Toute la question est donc de savoir ce qu'il sortira de la crise présente. De deux choses l'une, en effet : ou bien les Européens s'entendent pour poursuivre la longue marche vers l'unité qu'ils ont entreprise au sortir de la deuxième guerre mondiale, ou bien ils s'efforcent de recomposer leur communauté en partant sur de nouvelles bases qu'il est difficile de cerner aujourd'hui. Dans l'un comme dans l'autre cas des mois, voire même des années, seront nécessaires pour panser la blessure profonde que vient d'ouvrir le "Brexit" anglais.

Pour les partenaires de l'Europe qui, jusqu'à présent, avaient en face d'eux un  partenaire fiable même si sa gouvernance interne laissait fortement à désirer, débute une période d'incertitude dont il serait dangereux de sous-estimer la durée et d'ignorer les conséquences. Aussi convient-il d'engager dès à présent une réflexion approfondie sur le devenir des relations qui vont s'établir entre l'Union et le reste du monde ; en regardant la vérité en face même si celle-ci se révèle peu agréable.

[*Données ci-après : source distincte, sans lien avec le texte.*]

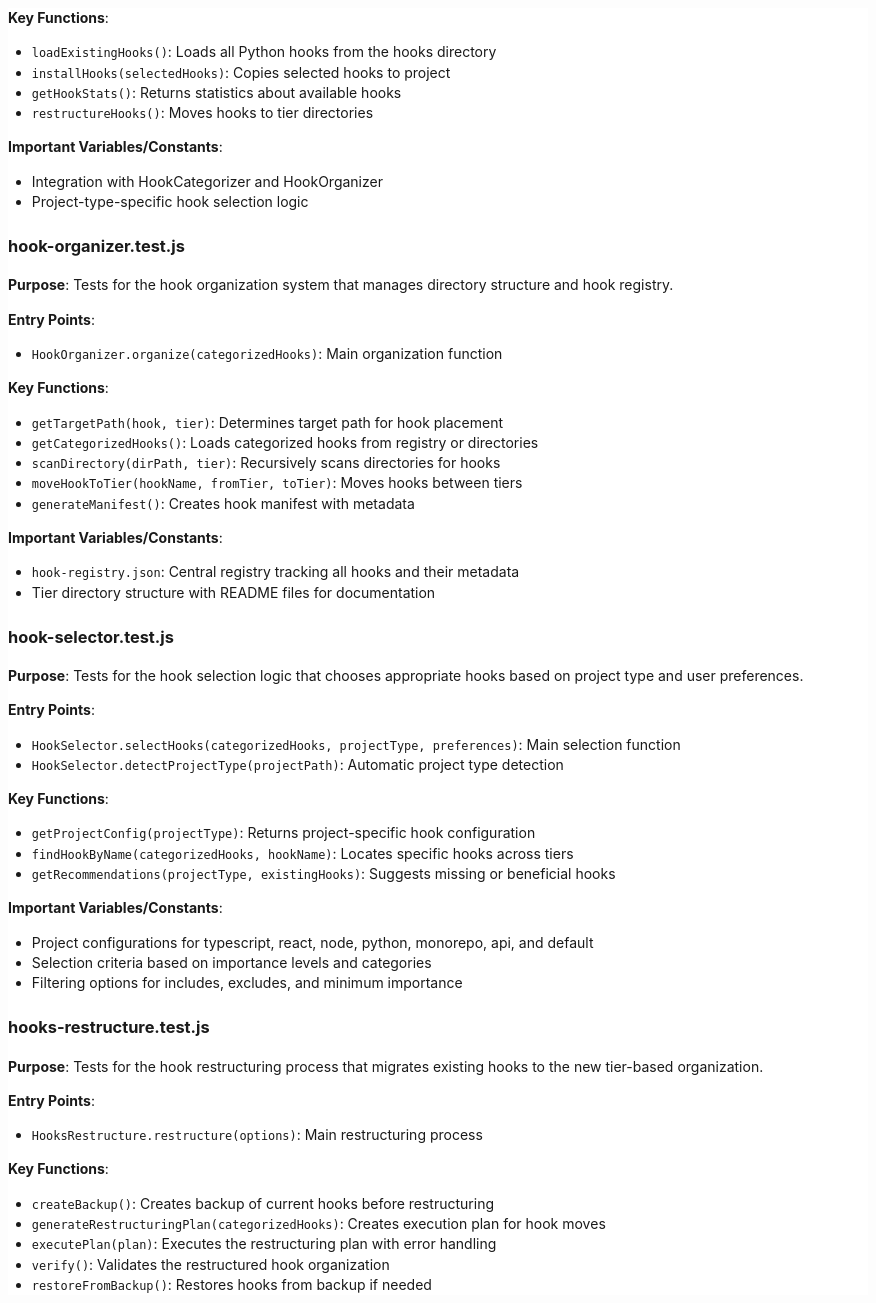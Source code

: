**Key Functions**:
- `loadExistingHooks()`: Loads all Python hooks from the hooks directory
- `installHooks(selectedHooks)`: Copies selected hooks to project
- `getHookStats()`: Returns statistics about available hooks
- `restructureHooks()`: Moves hooks to tier directories

**Important Variables/Constants**:
- Integration with HookCategorizer and HookOrganizer
- Project-type-specific hook selection logic

### hook-organizer.test.js
**Purpose**: Tests for the hook organization system that manages directory structure and hook registry.

**Entry Points**:
- `HookOrganizer.organize(categorizedHooks)`: Main organization function

**Key Functions**:
- `getTargetPath(hook, tier)`: Determines target path for hook placement
- `getCategorizedHooks()`: Loads categorized hooks from registry or directories
- `scanDirectory(dirPath, tier)`: Recursively scans directories for hooks
- `moveHookToTier(hookName, fromTier, toTier)`: Moves hooks between tiers
- `generateManifest()`: Creates hook manifest with metadata

**Important Variables/Constants**:
- `hook-registry.json`: Central registry tracking all hooks and their metadata
- Tier directory structure with README files for documentation

### hook-selector.test.js
**Purpose**: Tests for the hook selection logic that chooses appropriate hooks based on project type and user preferences.

**Entry Points**:
- `HookSelector.selectHooks(categorizedHooks, projectType, preferences)`: Main selection function
- `HookSelector.detectProjectType(projectPath)`: Automatic project type detection

**Key Functions**:
- `getProjectConfig(projectType)`: Returns project-specific hook configuration
- `findHookByName(categorizedHooks, hookName)`: Locates specific hooks across tiers
- `getRecommendations(projectType, existingHooks)`: Suggests missing or beneficial hooks

**Important Variables/Constants**:
- Project configurations for typescript, react, node, python, monorepo, api, and default
- Selection criteria based on importance levels and categories
- Filtering options for includes, excludes, and minimum importance

### hooks-restructure.test.js
**Purpose**: Tests for the hook restructuring process that migrates existing hooks to the new tier-based organization.

**Entry Points**:
- `HooksRestructure.restructure(options)`: Main restructuring process

**Key Functions**:
- `createBackup()`: Creates backup of current hooks before restructuring
- `generateRestructuringPlan(categorizedHooks)`: Creates execution plan for hook moves
- `executePlan(plan)`: Executes the restructuring plan with error handling
- `verify()`: Validates the restructured hook organization
- `restoreFromBackup()`: Restores hooks from backup if needed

L'Afrique, tout particulièrement, qui a cru longtemps avoir en face d'elle une puissance en voie d'unification après des siècles d'affrontement qui pourrait l'accompagner dans sa longue marche vers le développement durable, doit maintenant se poser les bonnes questions. A commencer par celles-ci dont l'énoncé quelque peu brutal risque de fâcher les technocrates installés à Bruxelles où ils faisaient jusqu'à présent la pluie et le beau temps : l'union monétaire qui se trouve au cœur  de la construction européenne résistera-t-elle au processus de désintégration financière que pourrait provoquer l'effritement politique de l'Union ? Et, si ce n'est pas le cas, qu'adviendra-t-il des monnaies multinationales comme le franc CFA sur lesquelles se trouve aujourd'hui fondée l'économie de nombreux Etats sur le continent africain ?

Ces deux questions méritent d'autant plus d'être posées que l’arrimage du franc CFA à l'euro, il y a dix-sept ans, a noué entre les quinze Etats de l'Afrique francophone et l'Union européenne une relation dont la rupture brutale provoquerait à coup sûr un véritable séisme dont la dévaluation brutale du franc CFA, le 11 janvier 1994, donne une idée aussi précise qu'accablante.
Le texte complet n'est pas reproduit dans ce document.